Description of the task: The required lines are those that contain "GraphicsMath"; pull them out of the data and copy them.

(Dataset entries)
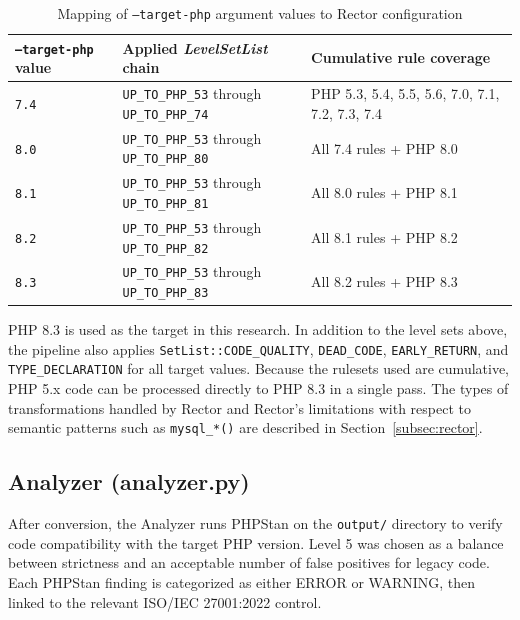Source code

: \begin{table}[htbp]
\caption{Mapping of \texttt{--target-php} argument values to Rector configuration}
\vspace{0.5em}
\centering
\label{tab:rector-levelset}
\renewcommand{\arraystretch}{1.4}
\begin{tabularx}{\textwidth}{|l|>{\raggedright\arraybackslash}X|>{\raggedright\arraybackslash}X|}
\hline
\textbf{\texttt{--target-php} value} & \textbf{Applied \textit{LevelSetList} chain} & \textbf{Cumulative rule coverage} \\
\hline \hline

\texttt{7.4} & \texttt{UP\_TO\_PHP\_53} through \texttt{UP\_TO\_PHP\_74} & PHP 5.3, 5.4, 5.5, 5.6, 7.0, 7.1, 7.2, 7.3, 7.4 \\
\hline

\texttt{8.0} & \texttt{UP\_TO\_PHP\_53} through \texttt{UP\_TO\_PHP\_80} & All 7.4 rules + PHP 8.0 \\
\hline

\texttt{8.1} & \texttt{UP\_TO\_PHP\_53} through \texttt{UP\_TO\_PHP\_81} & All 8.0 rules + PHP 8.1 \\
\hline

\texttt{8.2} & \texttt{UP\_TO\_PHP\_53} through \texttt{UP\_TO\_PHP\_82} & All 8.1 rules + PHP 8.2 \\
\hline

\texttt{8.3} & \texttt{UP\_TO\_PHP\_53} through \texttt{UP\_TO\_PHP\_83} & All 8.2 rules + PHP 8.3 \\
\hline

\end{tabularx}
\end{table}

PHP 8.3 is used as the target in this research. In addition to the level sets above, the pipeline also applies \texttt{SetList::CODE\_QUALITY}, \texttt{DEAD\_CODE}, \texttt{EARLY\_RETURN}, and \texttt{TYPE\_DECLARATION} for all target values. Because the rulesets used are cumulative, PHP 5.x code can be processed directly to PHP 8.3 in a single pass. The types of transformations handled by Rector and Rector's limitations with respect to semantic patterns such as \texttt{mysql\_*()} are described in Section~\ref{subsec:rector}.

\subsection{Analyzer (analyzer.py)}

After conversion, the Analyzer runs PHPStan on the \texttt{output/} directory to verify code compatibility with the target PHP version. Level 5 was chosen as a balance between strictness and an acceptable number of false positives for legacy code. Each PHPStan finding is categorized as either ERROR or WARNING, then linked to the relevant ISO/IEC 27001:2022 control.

---

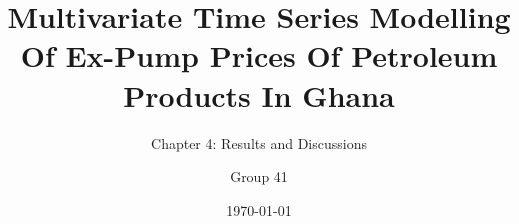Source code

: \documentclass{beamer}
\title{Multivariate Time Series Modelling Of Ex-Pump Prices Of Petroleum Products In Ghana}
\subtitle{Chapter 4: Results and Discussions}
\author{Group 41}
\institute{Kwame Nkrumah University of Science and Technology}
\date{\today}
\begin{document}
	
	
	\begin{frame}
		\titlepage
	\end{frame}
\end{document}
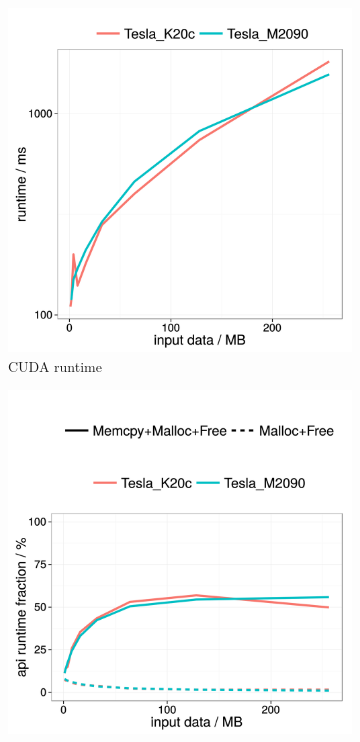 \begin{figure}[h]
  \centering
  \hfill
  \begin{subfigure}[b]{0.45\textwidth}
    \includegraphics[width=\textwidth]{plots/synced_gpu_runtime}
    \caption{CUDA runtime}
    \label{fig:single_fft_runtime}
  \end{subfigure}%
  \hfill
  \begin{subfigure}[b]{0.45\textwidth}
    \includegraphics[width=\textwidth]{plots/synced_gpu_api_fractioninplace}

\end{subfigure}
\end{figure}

==

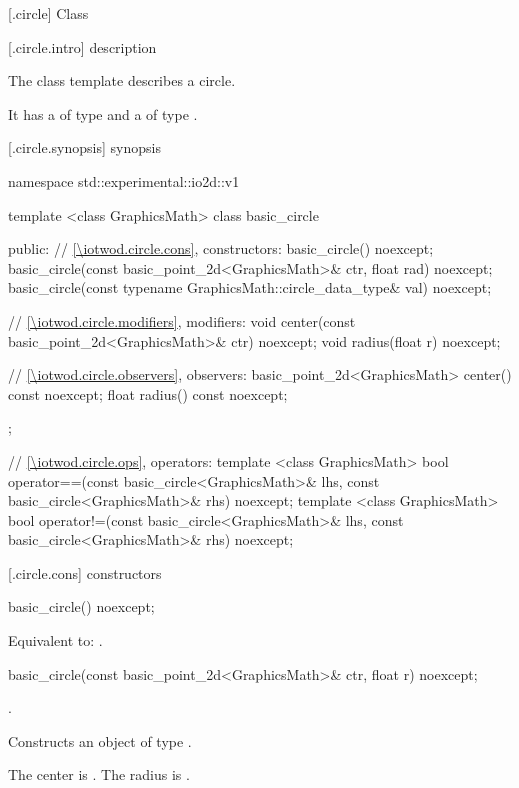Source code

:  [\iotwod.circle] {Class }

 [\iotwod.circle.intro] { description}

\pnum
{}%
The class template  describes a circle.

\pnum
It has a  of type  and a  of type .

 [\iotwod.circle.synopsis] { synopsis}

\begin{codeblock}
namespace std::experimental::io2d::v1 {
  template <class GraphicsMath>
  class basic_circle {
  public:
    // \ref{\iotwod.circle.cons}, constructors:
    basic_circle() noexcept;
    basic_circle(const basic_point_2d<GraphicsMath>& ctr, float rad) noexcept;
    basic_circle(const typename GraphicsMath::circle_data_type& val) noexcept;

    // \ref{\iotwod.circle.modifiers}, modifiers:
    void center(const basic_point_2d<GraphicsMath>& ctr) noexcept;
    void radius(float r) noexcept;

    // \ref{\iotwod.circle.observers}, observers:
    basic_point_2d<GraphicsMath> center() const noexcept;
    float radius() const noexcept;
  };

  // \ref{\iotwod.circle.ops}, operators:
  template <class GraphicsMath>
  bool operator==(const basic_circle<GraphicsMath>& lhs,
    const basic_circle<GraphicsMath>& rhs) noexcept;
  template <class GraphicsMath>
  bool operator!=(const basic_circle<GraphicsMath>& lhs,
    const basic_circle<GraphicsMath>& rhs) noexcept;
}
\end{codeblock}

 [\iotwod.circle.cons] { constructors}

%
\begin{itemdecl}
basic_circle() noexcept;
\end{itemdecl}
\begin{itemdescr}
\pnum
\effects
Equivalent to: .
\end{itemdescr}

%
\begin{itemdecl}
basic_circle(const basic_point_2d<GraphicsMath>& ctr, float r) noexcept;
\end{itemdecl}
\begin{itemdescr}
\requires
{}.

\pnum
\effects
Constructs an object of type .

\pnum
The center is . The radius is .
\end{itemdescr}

Response below:
  template <class GraphicsMath>
    basic_circle(const basic_point_2d<GraphicsMath>& ctr, float rad) noexcept;
    basic_circle(const typename GraphicsMath::circle_data_type& val) noexcept;
    void center(const basic_point_2d<GraphicsMath>& ctr) noexcept;
    basic_point_2d<GraphicsMath> center() const noexcept;
  template <class GraphicsMath>
  bool operator==(const basic_circle<GraphicsMath>& lhs,
    const basic_circle<GraphicsMath>& rhs) noexcept;
  template <class GraphicsMath>
  bool operator!=(const basic_circle<GraphicsMath>& lhs,
    const basic_circle<GraphicsMath>& rhs) noexcept;
basic_circle(const basic_point_2d<GraphicsMath>& ctr, float r) noexcept;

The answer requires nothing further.